Pantera negra 2: Wakanda por siempre:
"Pantera Negra: Wakanda por siempre": el duelo.
En esta segunda entrega reaparece cierto discurso antiimperialista (suave, porque tampoco se le puede pedir mucho a un producto que depende de Disney) que ya asomaba en la primera "Black Panther".
Pantera Negra: Wakanda por siempre es un film atípico para el universo cinematográfico de Marvel. Por un lado, y más allá de un par de detalles, es uno de los films menos atados a la idea de continuidad que la franquicia viene planteando desde sus inicios en Iron Man (2008). Y por otro lado es una historia sobre la superación del duelo por la muerte de un ser querido que se disfraza de película de superhéroes. Ahí está su baza más valiosa, pero también la más problemática. Quien vaya a ver “una de superhéroes” tradicional contará muchas menos explosiones y persecuciones de las que el género suele prodigar, y ciertamente muchísimos menos chistes que la producción promedio de Marvel. Para los cultores de los dramas, en cambio, esas cuatro explosiones y dos persecuciones pueden resultar demasiado.
No es la primera vez que Marvel propone esto. De hecho, muchas de sus mejores propuestas son relatos de otros géneros disfrazados de películas de superhéroes. Del mismo modo que She-Hulk es en buena medida una serie sobre abogados, Guardianes de la galaxia 2 y Ant Man son exploraciones sobre los vínculos filiales. Incluso otras de recepción más polémica también metamorfosean géneros: la última de Thor (Amor y trueno) no es otra cosa que una cancer-movie.
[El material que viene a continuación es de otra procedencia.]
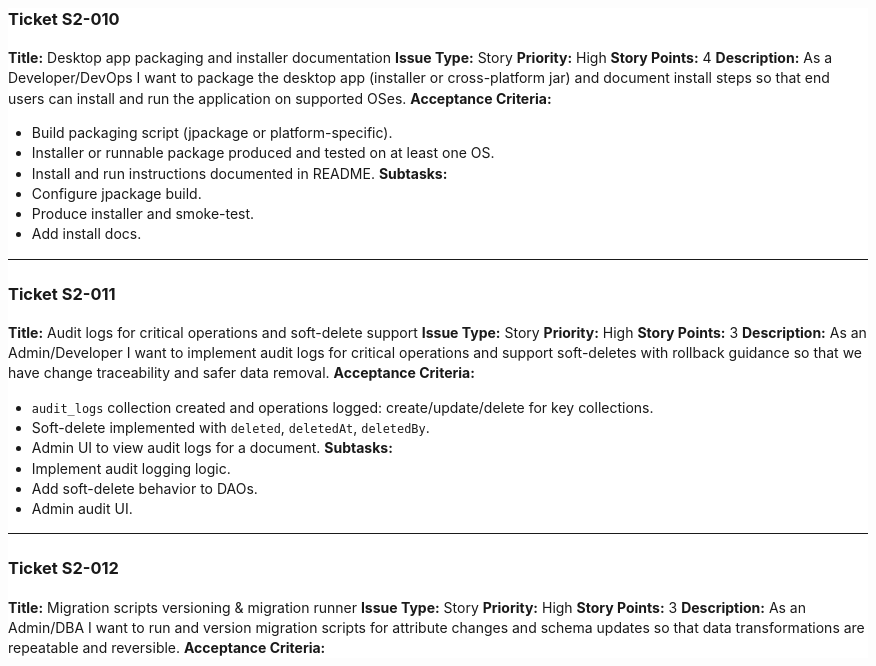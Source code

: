 
### Ticket S2-010

**Title:** Desktop app packaging and installer documentation
**Issue Type:** Story
**Priority:** High
**Story Points:** 4
**Description:** As a Developer/DevOps I want to package the desktop app (installer or cross-platform jar) and document install steps so that end users can install and run the application on supported OSes.
**Acceptance Criteria:**

* Build packaging script (jpackage or platform-specific).
* Installer or runnable package produced and tested on at least one OS.
* Install and run instructions documented in README.
  **Subtasks:**
* Configure jpackage build.
* Produce installer and smoke-test.
* Add install docs.

---

### Ticket S2-011

**Title:** Audit logs for critical operations and soft-delete support
**Issue Type:** Story
**Priority:** High
**Story Points:** 3
**Description:** As an Admin/Developer I want to implement audit logs for critical operations and support soft-deletes with rollback guidance so that we have change traceability and safer data removal.
**Acceptance Criteria:**

* `audit_logs` collection created and operations logged: create/update/delete for key collections.
* Soft-delete implemented with `deleted`, `deletedAt`, `deletedBy`.
* Admin UI to view audit logs for a document.
  **Subtasks:**
* Implement audit logging logic.
* Add soft-delete behavior to DAOs.
* Admin audit UI.

---

### Ticket S2-012

**Title:** Migration scripts versioning & migration runner
**Issue Type:** Story
**Priority:** High
**Story Points:** 3
**Description:** As an Admin/DBA I want to run and version migration scripts for attribute changes and schema updates so that data transformations are repeatable and reversible.
**Acceptance Criteria:**

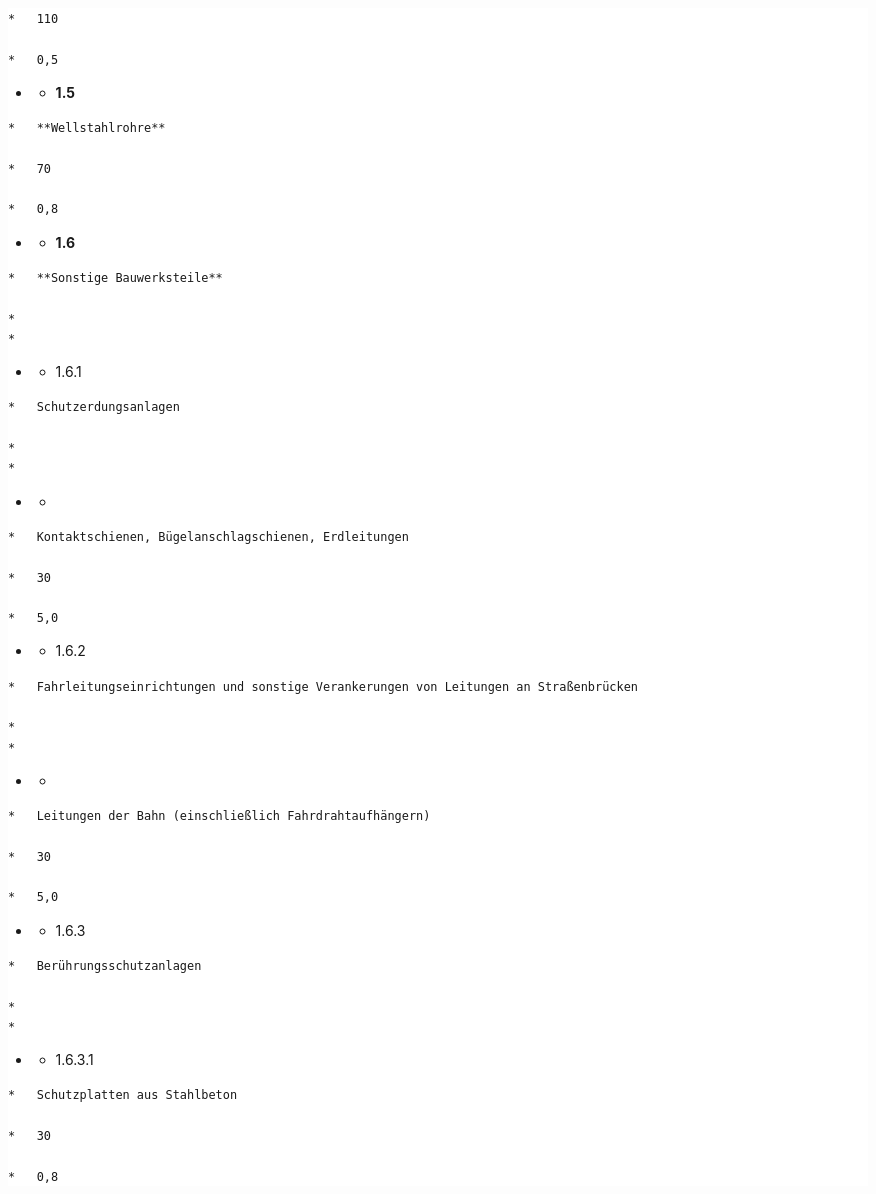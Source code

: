     *   110

    *   0,5


*    *   **1.5**

    *   **Wellstahlrohre**

    *   70

    *   0,8


*    *   **1.6**

    *   **Sonstige Bauwerksteile**

    *
    *

*    *   1.6.1

    *   Schutzerdungsanlagen

    *
    *

*    *
    *   Kontaktschienen, Bügelanschlagschienen, Erdleitungen

    *   30

    *   5,0


*    *   1.6.2

    *   Fahrleitungseinrichtungen und sonstige Verankerungen von Leitungen an Straßenbrücken

    *
    *

*    *
    *   Leitungen der Bahn (einschließlich Fahrdrahtaufhängern)

    *   30

    *   5,0


*    *   1.6.3

    *   Berührungsschutzanlagen

    *
    *

*    *   1.6.3.1

    *   Schutzplatten aus Stahlbeton

    *   30

    *   0,8
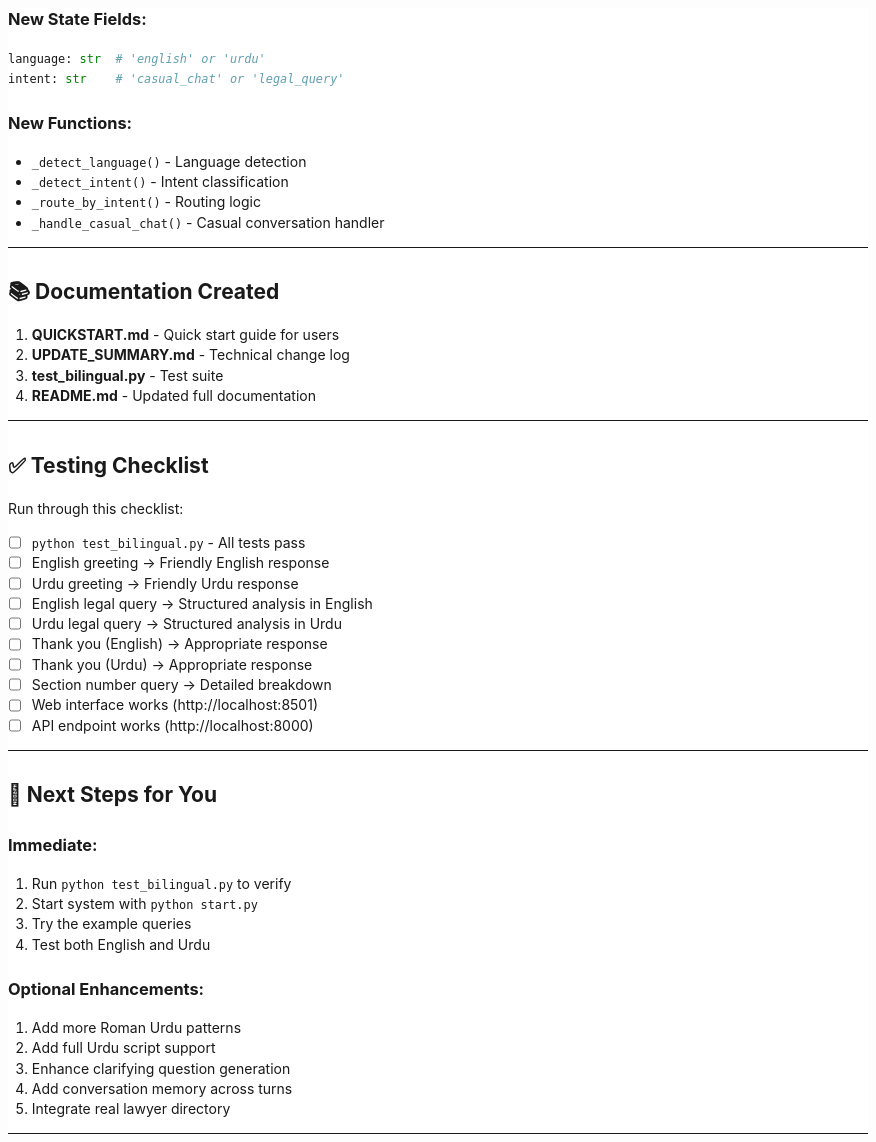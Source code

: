 ### New State Fields:
```python
language: str  # 'english' or 'urdu'
intent: str    # 'casual_chat' or 'legal_query'
```

### New Functions:
- `_detect_language()` - Language detection
- `_detect_intent()` - Intent classification
- `_route_by_intent()` - Routing logic
- `_handle_casual_chat()` - Casual conversation handler

---

## 📚 Documentation Created

1. **QUICKSTART.md** - Quick start guide for users
2. **UPDATE_SUMMARY.md** - Technical change log
3. **test_bilingual.py** - Test suite
4. **README.md** - Updated full documentation

---

## ✅ Testing Checklist

Run through this checklist:

- [ ] `python test_bilingual.py` - All tests pass
- [ ] English greeting → Friendly English response
- [ ] Urdu greeting → Friendly Urdu response
- [ ] English legal query → Structured analysis in English
- [ ] Urdu legal query → Structured analysis in Urdu
- [ ] Thank you (English) → Appropriate response
- [ ] Thank you (Urdu) → Appropriate response
- [ ] Section number query → Detailed breakdown
- [ ] Web interface works (http://localhost:8501)
- [ ] API endpoint works (http://localhost:8000)

---

## 🎯 Next Steps for You

### Immediate:
1. Run `python test_bilingual.py` to verify
2. Start system with `python start.py`
3. Try the example queries
4. Test both English and Urdu

### Optional Enhancements:
1. Add more Roman Urdu patterns
2. Add full Urdu script support
3. Enhance clarifying question generation
4. Add conversation memory across turns
5. Integrate real lawyer directory

---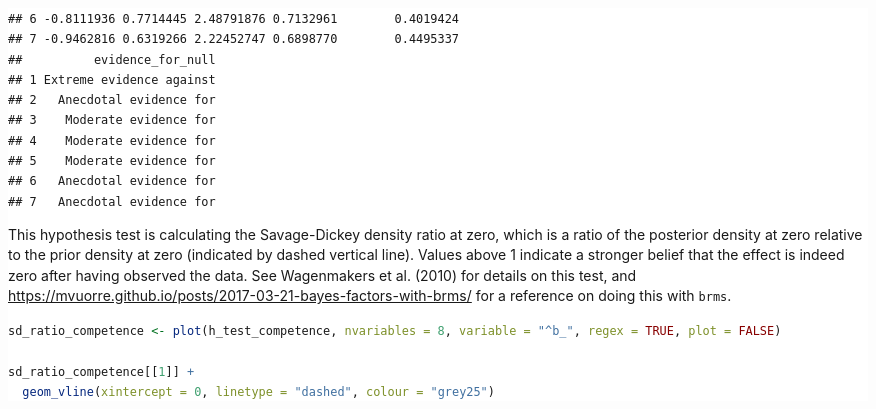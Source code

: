     ## 6 -0.8111936 0.7714445 2.48791876 0.7132961        0.4019424
    ## 7 -0.9462816 0.6319266 2.22452747 0.6898770        0.4495337
    ##          evidence_for_null
    ## 1 Extreme evidence against
    ## 2   Anecdotal evidence for
    ## 3    Moderate evidence for
    ## 4    Moderate evidence for
    ## 5    Moderate evidence for
    ## 6   Anecdotal evidence for
    ## 7   Anecdotal evidence for

This hypothesis test is calculating the Savage-Dickey density ratio at
zero, which is a ratio of the posterior density at zero relative to the
prior density at zero (indicated by dashed vertical line). Values above
1 indicate a stronger belief that the effect is indeed zero after having
observed the data. See Wagenmakers et al. (2010) for details on this
test, and
<https://mvuorre.github.io/posts/2017-03-21-bayes-factors-with-brms/>
for a reference on doing this with `brms`.

``` r
sd_ratio_competence <- plot(h_test_competence, nvariables = 8, variable = "^b_", regex = TRUE, plot = FALSE)

sd_ratio_competence[[1]] +
  geom_vline(xintercept = 0, linetype = "dashed", colour = "grey25")
```
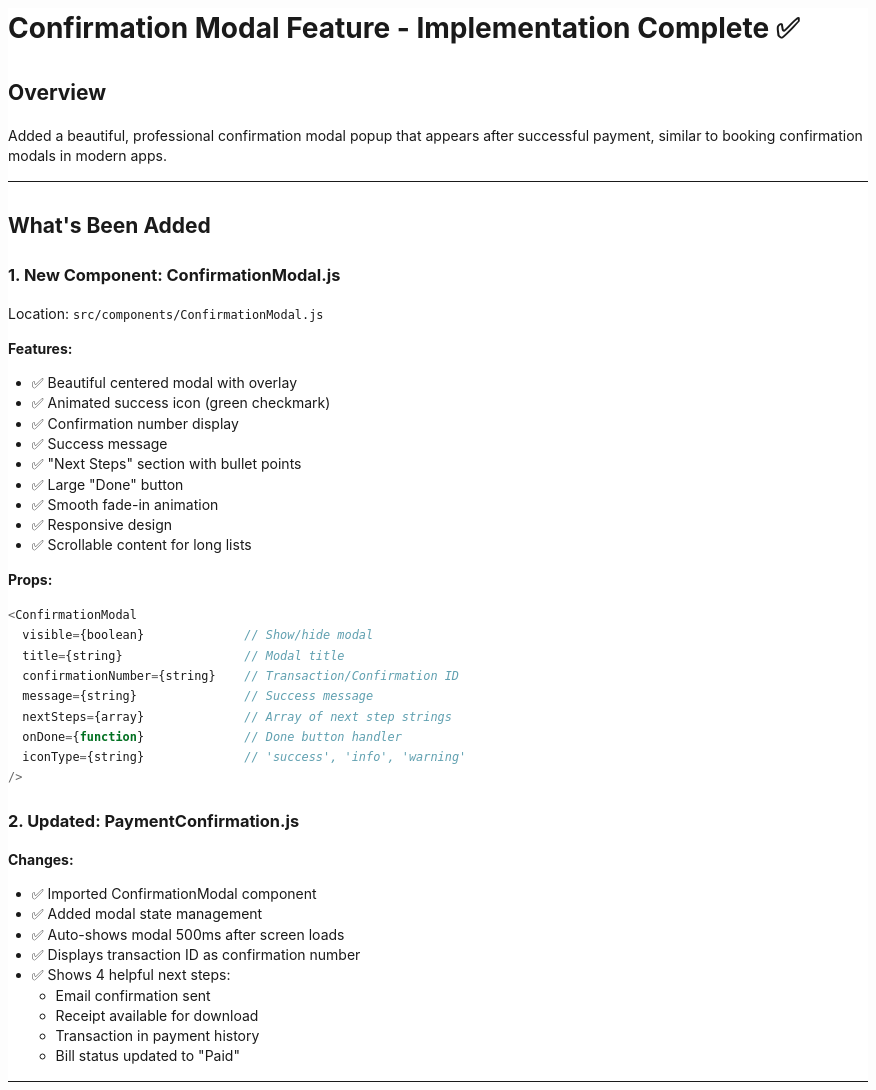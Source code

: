 # Confirmation Modal Feature - Implementation Complete ✅

## Overview

Added a beautiful, professional confirmation modal popup that appears after successful payment, similar to booking confirmation modals in modern apps.

---

## What's Been Added

### 1. **New Component: ConfirmationModal.js**

Location: `src/components/ConfirmationModal.js`

**Features:**
- ✅ Beautiful centered modal with overlay
- ✅ Animated success icon (green checkmark)
- ✅ Confirmation number display
- ✅ Success message
- ✅ "Next Steps" section with bullet points
- ✅ Large "Done" button
- ✅ Smooth fade-in animation
- ✅ Responsive design
- ✅ Scrollable content for long lists

**Props:**
```javascript
<ConfirmationModal
  visible={boolean}              // Show/hide modal
  title={string}                 // Modal title
  confirmationNumber={string}    // Transaction/Confirmation ID
  message={string}               // Success message
  nextSteps={array}              // Array of next step strings
  onDone={function}              // Done button handler
  iconType={string}              // 'success', 'info', 'warning'
/>
```

### 2. **Updated: PaymentConfirmation.js**

**Changes:**
- ✅ Imported ConfirmationModal component
- ✅ Added modal state management
- ✅ Auto-shows modal 500ms after screen loads
- ✅ Displays transaction ID as confirmation number
- ✅ Shows 4 helpful next steps:
  - Email confirmation sent
  - Receipt available for download
  - Transaction in payment history
  - Bill status updated to "Paid"

---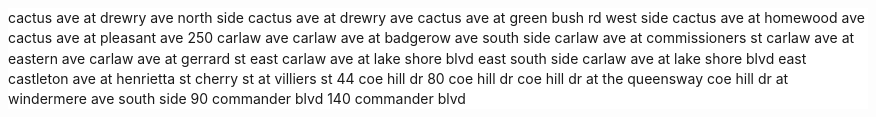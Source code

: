 cactus ave at drewry ave north side
cactus ave at drewry ave
cactus ave at green bush rd west side
cactus ave at homewood ave
cactus ave at pleasant ave
250 carlaw ave
carlaw ave at badgerow ave south side
carlaw ave at commissioners st
carlaw ave at eastern ave
carlaw ave at gerrard st east
carlaw ave at lake shore blvd east south side
carlaw ave at lake shore blvd east
castleton ave at henrietta st
cherry st at villiers st
44 coe hill dr
80 coe hill dr
coe hill dr at the queensway
coe hill dr at windermere ave south side
90 commander blvd
140 commander blvd
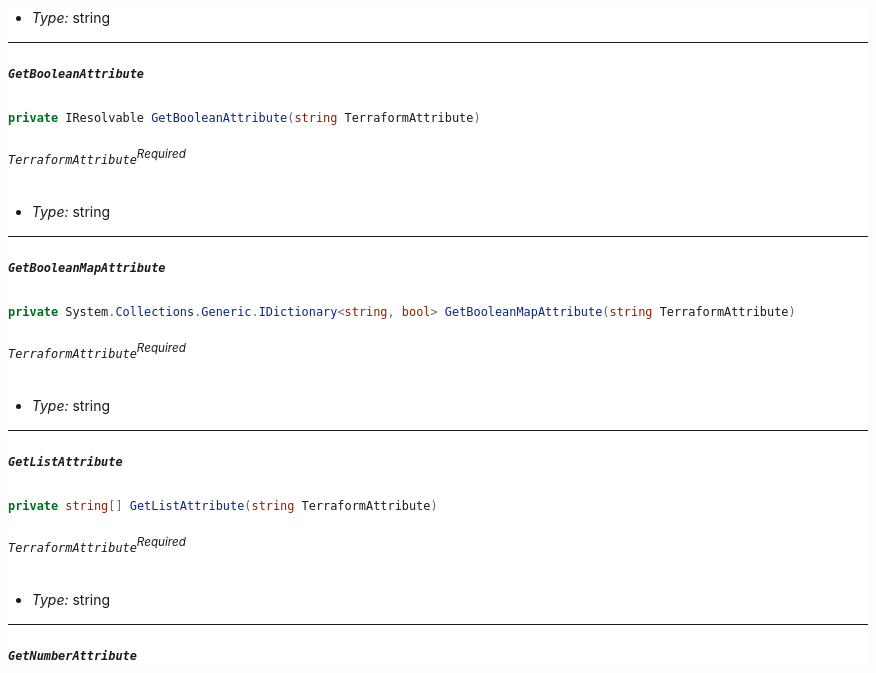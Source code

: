 - *Type:* string

---

##### `GetBooleanAttribute` <a name="GetBooleanAttribute" id="@cdktf/provider-pagerduty.serviceCustomField.ServiceCustomField.getBooleanAttribute"></a>

```csharp
private IResolvable GetBooleanAttribute(string TerraformAttribute)
```

###### `TerraformAttribute`<sup>Required</sup> <a name="TerraformAttribute" id="@cdktf/provider-pagerduty.serviceCustomField.ServiceCustomField.getBooleanAttribute.parameter.terraformAttribute"></a>

- *Type:* string

---

##### `GetBooleanMapAttribute` <a name="GetBooleanMapAttribute" id="@cdktf/provider-pagerduty.serviceCustomField.ServiceCustomField.getBooleanMapAttribute"></a>

```csharp
private System.Collections.Generic.IDictionary<string, bool> GetBooleanMapAttribute(string TerraformAttribute)
```

###### `TerraformAttribute`<sup>Required</sup> <a name="TerraformAttribute" id="@cdktf/provider-pagerduty.serviceCustomField.ServiceCustomField.getBooleanMapAttribute.parameter.terraformAttribute"></a>

- *Type:* string

---

##### `GetListAttribute` <a name="GetListAttribute" id="@cdktf/provider-pagerduty.serviceCustomField.ServiceCustomField.getListAttribute"></a>

```csharp
private string[] GetListAttribute(string TerraformAttribute)
```

###### `TerraformAttribute`<sup>Required</sup> <a name="TerraformAttribute" id="@cdktf/provider-pagerduty.serviceCustomField.ServiceCustomField.getListAttribute.parameter.terraformAttribute"></a>

- *Type:* string

---

##### `GetNumberAttribute` <a name="GetNumberAttribute" id="@cdktf/provider-pagerduty.serviceCustomField.ServiceCustomField.getNumberAttribute"></a>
Así, todo el relato de Wakanda por siempre es una despedida alegórica a Chadwick Boseman, el protagonista de la primera Pantera negra, que falleció en 2020 y puso patas para arriba los planes de Marvel Studios para la saga. Por eso el tropos del traspaso generacional, que ya estaba en la primera Black Panther se repite aquí obligadamente, aunque la historia salva eso con gracia.
La historia es relativamente sencilla: Estados Unidos encuentra vibranium (ese metal ultrapoderoso del universo marvelita) en el fondo del mar y eso despierta las aprehensiones de los habitantes de Talokan, el reino submarino gobernado por Namor (interpretado por Tenoch Huerta), que está más que dispuesto a declarar la guerra a todo Estado sobre la Tierra. Esa situación lo termina enfrentando con la corte wakandiana, que atraviesa su propio proceso sucetorio. Nuevamente, si en otros films de la franquicia se recurría a distintos matices del drama shakespeareano, aquí gran parte del film transcurre entre fallidas negociaciones diplomáticas.
Esa rosca diplomática oficia también de sostén ideológico para cierto discurso antiimperialista (suave, porque tampoco se le puede pedir mucho a algo que depende de Disney) que ya aparecía en la primera Black Panther. Si la entrega anterior se enfocaba en la herencia africana, el rol del esclavismo en su desarrollo cultural y de qué es capaz el hombre si se lo deja decidir sobre el destino de otros hombres, aquí la aparición de una nueva nación, de herencia mesoamericana, cumple un rol similar. Namor y compañía trazan sus orígenes hasta la conquista y genocidio español en América Latina y tanto talokanos como wakandianos son explícitamente conscientes de qué podría suceder si las superpotencias mundiales pusieran sus manos sobre un material de enorme potencial bélico como el vibranium. El conflicto entre ambos no proviene de una diferencia de diagnóstico, sino de abordaje. Como en la primera Pantera Negra, aquí el villano tampoco está estrictamente “equivocado”, y eso lo hace más interesante.
La propuesta se completa con la estética panafricanista ya vista en la primera entrega (incluyendo una multiplicidad de acentos que resalta sutilmente la riqueza de la cultura negra), una banda de sonido que incorpora fuertemente voces latinoamericanas y, llamativamente, un excelente uso del silencio que permite resaltar el trabajo de los actores. Aquí Letitia Wright asume el protagónico y lo hace con solvencia, sin desentonar junto a figuras como Angela Basset.